/---

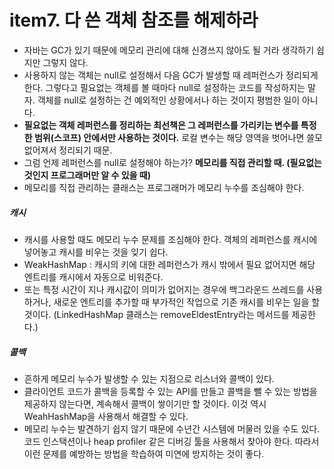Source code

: # item7. 다 쓴 객체 참조를 해제하라

- 자바는 GC가 있기 때문에 메모리 관리에 대해 신경쓰지 않아도 될 거라 생각하기 쉽지만 그렇지 않다.
- 사용하지 않는 객체는 null로 설정해서 다음 GC가 발생할 때 레퍼런스가 정리되게 한다. 그렇다고 필요없는 객체를 볼 때마다 null로 설정하는 코드를 작성하지는 말자. 객체를 null로 설정하는 건 예외적인 상황에서나 하는 것이지 평범한 일이 아니다.
- **필요없는 객체 레퍼런스를 정리하는 최선책은 그 레퍼런스를 가리키는 변수를 특정한 범위(스코프) 안에서만 사용하는 것이다.** 로컬 변수는 해당 영역을 벗어나면 쓸모 없어져서 정리되기 때문.
- 그럼 언제 레퍼런스를 null로 설정해야 하는가? **메모리를 직접 관리할 때. (필요없는 것인지 프로그래머만 알 수 있을 때)**
- 메모리를 직접 관리하는 클래스는 프로그래머가 메모리 누수를 조심해야 한다.

##### 캐시
- 캐시를 사용할 때도 메모리 누수 문제를 조심해야 한다. 객체의 레퍼런스를 캐시에 넣어놓고 캐시를 비우는 것을 잊기 쉽다.
- WeakHashMap : 캐시의 키에 대한 레퍼런스가 캐시 밖에서 필요 없어지면 해당 엔트리를 캐시에서 자동으로 비워준다.
- 또는 특정 시간이 지나 캐시값이 의미가 없어지는 경우에 백그라운드 쓰레드를 사용하거나, 새로운 엔트리를 추가할 때 부가적인 작업으로 기존 캐시를 비우는 일을 할 것이다. (LinkedHashMap 클래스는 removeEldestEntry라는 메서드를 제공한다.)

##### 콜백
- 흔하게 메모리 누수가 발생할 수 있는 지점으로 리스너와 콜백이 있다.
- 클라이언트 코드가 콜백을 등록할 수 있는 API를 만들고 콜백을 뺄 수 있는 방법을 제공하지 않는다면, 계속해서 콜백이 쌓이기만 할 것이다. 이것 역시 WeahHashMap을 사용해서 해결할 수 있다.
- 메모리 누수는 발견하기 쉽지 않기 때문에 수년간 시스템에 머물러 있을 수도 있다. 코드 인스택션이나 heap profiler 같은 디버깅 툴을 사용해서 찾아야 한다. 따라서 이런 문제를 예방하는 방법을 학습하여 미연에 방지하는 것이 좋다.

\---

EXERCISE BRIEF
Return all lines of the data in which the string "클래스는" appears.

SOLUTION FOR THIS PROBLEM
- 메모리를 직접 관리하는 클래스는 프로그래머가 메모리 누수를 조심해야 한다.
- 또는 특정 시간이 지나 캐시값이 의미가 없어지는 경우에 백그라운드 쓰레드를 사용하거나, 새로운 엔트리를 추가할 때 부가적인 작업으로 기존 캐시를 비우는 일을 할 것이다. (LinkedHashMap 클래스는 removeEldestEntry라는 메서드를 제공한다.)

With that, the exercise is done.